Air racers carry only about 20 minutes of fuel, to reduce weight, and three of the race's six laps were complete when Leeward lost control of his plane, apparently after a trim tab came off the left elevator, though investigators are still trying to determine what caused the crash.
Quilty knew the plane was in trouble when the nose pitched up after the No. 9 pylon.
"Altitude is safety when you're flying," he said. "The aircraft rolled right and was inverted — upside down — as it headed across the grandstand," Quilty said. "Everyone figured it would turn right-side-up behind us and then turn around. Then it snapped down and headed straight toward us. All you could see was the line of the wings and canopy. There was nowhere to run and everyone with me swears they were seeing their last second on Earth."
He figures the pilot did as much as he could to avoid more carnage.
"Within one second of impact, it rolled partially to the left so that it landed 20 to 30 feet in front of the box seats," Quilty said. "I believe he tried to aim from us.

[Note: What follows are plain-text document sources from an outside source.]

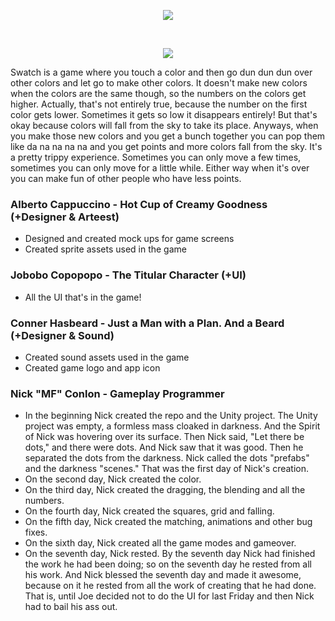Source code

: <p align="center"><img src ="https://github.com/JosephCoppola/IGM450-Project3/raw/develop/Assets/Sprites/Menu/Logo.png" /></p>
<br>
<p align="center"><img src ="https://github.com/JosephCoppola/IGM450-Project3/raw/develop/Assets/Sprites/swatchscreenieforerictobehappyforever.png" /></p>

Swatch is a game where you touch a color and then go dun dun dun over other colors and let go to make other colors. It doesn't make new colors when the colors are the same though, so the numbers on the colors get higher. Actually, that's not entirely true, because the number on the first color gets lower. Sometimes it gets so low it disappears entirely! But that's okay because colors will fall from the sky to take its place. Anyways, when you make those new colors and you get a bunch together you can pop them like da na na na na and you get points and more colors fall from the sky. It's a pretty trippy experience. Sometimes you can only move a few times, sometimes you can only move for a little while. Either way when it's over you can make fun of other people who have less points.

### Alberto Cappuccino - Hot Cup of Creamy Goodness (+Designer & Arteest)
* Designed and created mock ups for game screens
* Created sprite assets used in the game

### Jobobo Copopopo - The Titular Character (+UI)
* All the UI that's in the game!

### Conner Hasbeard - Just a Man with a Plan. And a Beard (+Designer & Sound)
* Created sound assets used in the game
* Created game logo and app icon

### Nick "MF" Conlon - Gameplay Programmer
* In the beginning Nick created the repo and the Unity project. The Unity project was empty, a formless mass cloaked in darkness. And the Spirit of Nick was hovering over its surface. Then Nick said, "Let there be dots," and there were dots. And Nick saw that it was good. Then he separated the dots from the darkness. Nick called the dots "prefabs" and the darkness "scenes." That was the first day of Nick's creation.
* On the second day, Nick created the color.
* On the third day, Nick created the dragging, the blending and all the numbers.
* On the fourth day, Nick created the squares, grid and falling.
* On the fifth day, Nick created the matching, animations and other bug fixes.
* On the sixth day, Nick created all the game modes and gameover.
* On the seventh day, Nick rested. By the seventh day Nick had finished the work he had been doing; so on the seventh day he rested from all his work. And Nick blessed the seventh day and made it awesome, because on it he rested from all the work of creating that he had done. That is, until Joe decided not to do the UI for last Friday and then Nick had to bail his ass out.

If that hadn't have happened, the injuries would have been 100-fold when you are talking about several thousand people in the grandstands."

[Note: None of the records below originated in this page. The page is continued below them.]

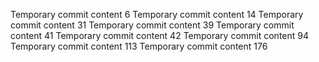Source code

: Temporary commit content 6
Temporary commit content 14
Temporary commit content 31
Temporary commit content 39
Temporary commit content 41
Temporary commit content 42
Temporary commit content 94
Temporary commit content 113
Temporary commit content 176
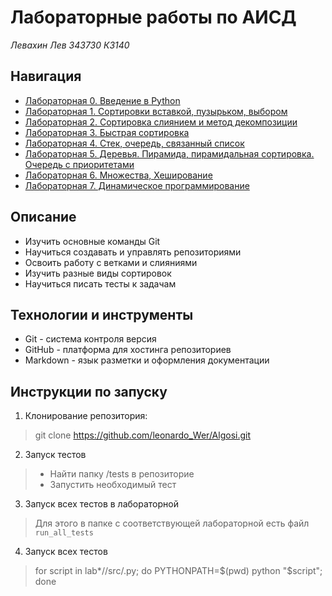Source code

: # Лабораторные работы по АИСД
*Левахин Лев 343730 К3140*

## Навигация
- [Лабораторная 0. Введение в Python](lab0)
- [Лабораторная 1. Сортировки вставкой, пузырьком, выбором](lab1)
- [Лабораторная 2. Сортировка слиянием и метод декомпозиции](lab2)
- [Лабораторная 3. Быстрая сортировка](lab3)
- [Лабораторная 4. Стек, очередь, связанный список](lab4)
- [Лабораторная 5. Деревья. Пирамида, пирамидальная сортировка. Очередь с приоритетами](lab5)
- [Лабораторная 6. Множества, Хеширование](lab6)
- [Лабораторная 7. Динамическое программирование ](lab7)

## Описание
+ Изучить основные команды Git
+ Научиться создавать и управлять репозиториями
+ Освоить работу с ветками и слияниями
+ Изучить разные виды сортировок
+ Научиться писать тесты к задачам
  
## Технологии и инструменты
+ Git - система контроля версия
+ GitHub - платформа для хостинга репозиториев
+ Markdown - язык разметки и оформления документации

## Инструкции по запуску
1. Клонирование репозитория:
> git clone https://github.com/leonardo_Wer/Algosi.git
2. Запуск тестов
> - Найти папку /tests в репозиторие
> - Запустить необходимый тест
3. Запуск всех тестов в лабораторной
> Для этого в папке с соответствующей лабораторной есть файл `run_all_tests`
4. Запуск всех тестов
> for script in lab*//src/.py; do PYTHONPATH=$(pwd) python "$script"; done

As of Sunday, 10 people had died from the crash and about 70 injuries had been reported, with about half serious or critical, including amputations, head injuries and chemical burns.
Quilty said he has been involved in mass casualty operations before, the result of dozens of cars piling up because of fog and smoke blinding drivers in the Sacramento area.
"But this was the first time I've been through something where I was potentially one of the victims instead of the responders," Quilty said, giving kudos to the fire, police and ambulance personnel from Reno and Washoe County.
"You could see how distraught everyone was," he said. "They had a triage area laid out in minutes and in 62 minutes they had 58 ambulances loaded and 70 people were treated at the hospital."
Quilty has attended nearly every one of the National Championship Air Races races since the early 1970s. The event turned into an annual family reunion, with friends and family occupying the same seven or eight reserved seats each September. The nature of flying machines roaring over a nine-mile stretch, pushing to speeds of 400 mph or more, is dangerous. Reno has seen its share of planes go down and 20 pilots die since the event began in 1964.
"But those accidents never involved anyone on the ground," he said. "I worry more about lightning strikes than aircraft coming into the stands at Reno."
Reno is the among the last of air races. Quilty used to go to races near Lincoln, Calif., and in the past they have been held in Phoenix, Ariz., and the Mojave Desert.
"They are not the kind of event you can hold at most local airports," he said. "You need a lot of land to provide space in case something goes wrong with the aircraft at 400 to 500 mph."
Danger is an accepted part of motorsports for both participants and fans.
"The danger is usually to the participant, not the spectator," he said. "But everyone realizes in high-speed motorsports — auto, boat, motorcycle or air racing — you have an element of risk because you are taking machinery and you are stressing it. That's how we improve our machinery and why automobiles have been racing for 100 years and companies like Ford sponsors cars in NASCAR."
Risk is relevant, as well, he said, noting if the race continues he will be there next year.
"People were killed eating at an IHOP two weeks ago in the same area and nobody thinks eating pancakes should be dangerous," he said. "We have to remember more people died going to school and work on Friday than in Reno in a tragic, tragic accident."